Nunca hasta entonces les había pasado. A lo largo de todos esos años vividos una al lado de otra. Ni una nube, ni una riña, ni una desavenencia. Sutiles variaciones de humor todo lo más, casi desapercibidas de los demás. Que sin embargo tomaban para ellas la importancia de violentas tormentas, de asoladores huracanes, de demenciales cataclismos en el tiempo invariablemente bueno de su existencia. Una ceja arqueada, una entonación crítica, un silencio inacostumbrado y el mundo de Flora se venía patas arriba. Un mohín ensoñador, un paso acelerado, manos que se agitan y Lola estaba completamente trastornada. Pero sucedía tan raras veces...

Domingo

Y, de golpe, eso. Empezó hacía una semana ya ; si Flora lo recordaba perfectamente ahora. Alegó Lola una de sus acostumbradas jaquecas veraniegas, cuando hacía mucho calor, para no acompañarla a la playa. Y eso que, sin su baño diario, decía Lola que sentía sus días como inacabados, incompletos. Más extraño todavía, ella, al volver, se encontró con la casa desierta, todas las ventanas abiertas y las cortinas que flotaban en la brisa. Y tardó Lola una hora en volver, sin su pamela que pretendió haberse llevado el viento. Ya eran muchas extrañezas para un solo día.

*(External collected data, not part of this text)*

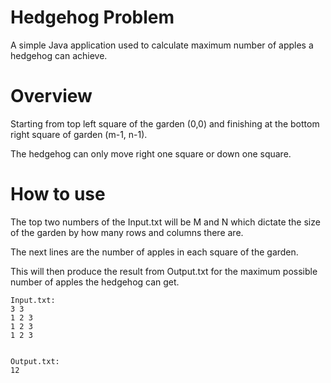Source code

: # Hedgehog Problem

A simple Java application used to calculate maximum number of apples a hedgehog can achieve.

# Overview

Starting from top left square of the garden (0,0) and finishing at the bottom right square of garden (m-1, n-1).

The hedgehog can only move right one square or down one square.

# How to use

The top two numbers of the Input.txt will be M and N which dictate the size of the garden by how many rows and columns
there are.

The next lines are the number of apples in each square of the garden.

This will then produce the result from Output.txt for the maximum possible number of apples the hedgehog can get.

```
Input.txt:
3 3
1 2 3
1 2 3
1 2 3


Output.txt:
12
```



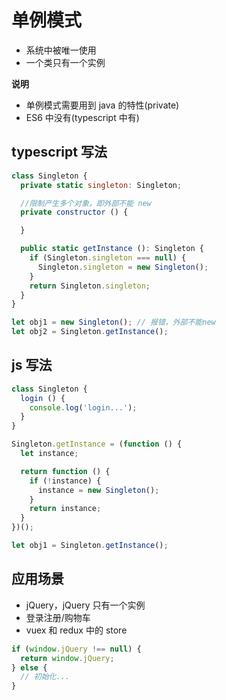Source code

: # 单例模式

- 系统中被唯一使用
- 一个类只有一个实例

**说明**

- 单例模式需要用到 java 的特性(private)
- ES6 中没有(typescript 中有)

## typescript 写法

```javascript
class Singleton {
  private static singleton: Singleton;

  //限制产生多个对象，即外部不能 new
  private constructor () {

  }

  public static getInstance (): Singleton {
    if (Singleton.singleton === null) {
      Singleton.singleton = new Singleton();
    }
    return Singleton.singleton;
  }
}

let obj1 = new Singleton(); // 报错，外部不能new
let obj2 = Singleton.getInstance();
```

## js 写法

```javascript
class Singleton {
  login () {
    console.log('login...');
  }
}

Singleton.getInstance = (function () {
  let instance;

  return function () {
    if (!instance) {
      instance = new Singleton();
    }
    return instance;
  }
})();

let obj1 = Singleton.getInstance();
```

## 应用场景

- jQuery，jQuery 只有一个实例
- 登录注册/购物车
- vuex 和 redux 中的 store

```javascript
if (window.jQuery !== null) {
  return window.jQuery;
} else {
  // 初始化...
}
```
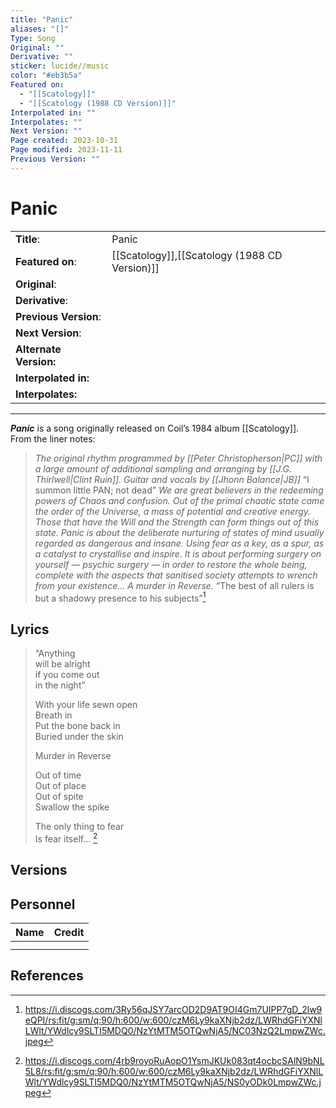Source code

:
 ```yaml
---
title: "Panic"
aliases: "[]"
Type: Song
Original: ""
Derivative: ""
sticker: lucide//music
color: "#eb3b5a"
Featured on:
  - "[[Scatology]]"
  - "[[Scatology (1988 CD Version)]]"
Interpolated in: ""
Interpolates: ""
Next Version: ""
Page created: 2023-10-31
Page modified: 2023-11-11
Previous Version: ""
---
```


# Panic

|  |  |
| --- | --- |
| __Title__: | Panic |
| __Featured on__: | [[Scatology]],[[Scatology (1988 CD Version)]] |
| __Original__: |  |
| __Derivative__: |  |
| __Previous Version__: |  |
| __Next Version__: |  |
| __Alternate Version:__ |  |
| __Interpolated in:__ |  |
| __Interpolates:__ |  |

---

*__Panic__* is a song originally released on Coil’s 1984 album [[Scatology]].  
From the liner notes:

> *The original rhythm programmed by [[Peter Christopherson|PC]] with a large amount of additional sampling and arranging by [[J.G. Thirlwell|Clint Ruin]]. Guitar and vocals by [[Jhonn Balance|JB]]* “I summon little PAN; not dead” *We are great believers in the redeeming powers of Chaos and confusion. Out of the primal chaotic state came the order of the Universe, a mass of potential and creative energy. Those that have the Will and the Strength can form things out of this state. Panic is about the deliberate nurturing of states of mind usually regarded as dangerous and insane. Using fear as a key, as a spur, as a catalyst to crystallise and inspire. It is about performing surgery on yourself — psychic surgery — in order to restore the whole being, complete with the aspects that sanitised society attempts to wrench from your existence… A murder in Reverse.* “The best of all rulers is but a shadowy presence to his subjects”[^1]

## Lyrics

> “Anything  
> will be alright  
> if you come out  
> in the night”
> 
> With your life sewn open  
> Breath in  
> Put the bone back in  
> Buried under the skin
> 
> Murder in Reverse
> 
> Out of time  
> Out of place  
> Out of spite  
> Swallow the spike
> 
> The only thing to fear  
> Is fear itself… [^2]

## Versions

## Personnel

|Name|Credit|
|---|---|
|||
|||

## References

[^1]: <https://i.discogs.com/3Ry56qJSY7arcOD2D9AT9OI4Gm7UIPP7gD_2lw9eQPI/rs:fit/g:sm/q:90/h:600/w:600/czM6Ly9kaXNjb2dz/LWRhdGFiYXNlLWlt/YWdlcy9SLTI5MDQ0/NzYtMTM5OTQwNjA5/NC03NzQ2LmpwZWc.jpeg>
[^2]: <https://i.discogs.com/4rb9royoRuAopO1YsmJKUk083qt4ocbcSAlN9bNL5L8/rs:fit/g:sm/q:90/h:600/w:600/czM6Ly9kaXNjb2dz/LWRhdGFiYXNlLWlt/YWdlcy9SLTI5MDQ0/NzYtMTM5OTQwNjA5/NS0yODk0LmpwZWc.jpeg>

Hubo, por cierto, una explicación para todo: ella había salido después de que se le disipara muy oportunamente la jaqueca, había dejado abiertas las ventanas para que se fuera el tenaz olor de una muestra de perfume que se le rompió por descuido y había perdido la pamela cuando se la estaba volviendo a anudar por debajo del mentón. Bueno. Pero no explicaba por qué se había perfumado Lola a media tarde por un día de calor ni por qué había roto ese frasquito cuando no se le rompía nunca nada. Y tampoco dejaba claro adónde se había ido porque se contentó con alargar un brazo para señalar los acantilados diciendo: por ahí... a dar un paseo...

Lunes

Al día siguiente - era lunes - volvieron las cosas a su cauce normal, por lo menos eso le pareció, hasta ese silbido lúgubre - dos prolongadas notas - que percibió en la noche mientras cerraba la novela policiaca que acababa de leer. En el momento, no habría podido decir si era ese silbo de origen humano o animal. Pero si tomaba una en cuenta el hecho de que chirriara ligeramente la puerta de Lola inmediatemente después, inclinaba a optar por la primera hipótesis. Le hubiera gustado levantarse para comprobarlo, pero su lectura le había puesto los nervios de punta y además tenía Lola su vida. Se contentó, pues, con apagar precipitadamente su lamparilla de opalina y escuchar en la oscuridad con la barbilla por encima de las mantas y el oído en acecho. Pero no percibió nada sino el inquietante silencio de una noche ordinaria en una casa demasiado grande para ellas dos y el desorden del ritmo alterado de su respiración. Finalmente, tiró de la sábana hasta cubrirse la cabeza, exorcismo soberano de los temores infantiles, recobró la feliz posición del feto y se durmió chupándose el dedo (¡chitón! es un secreto).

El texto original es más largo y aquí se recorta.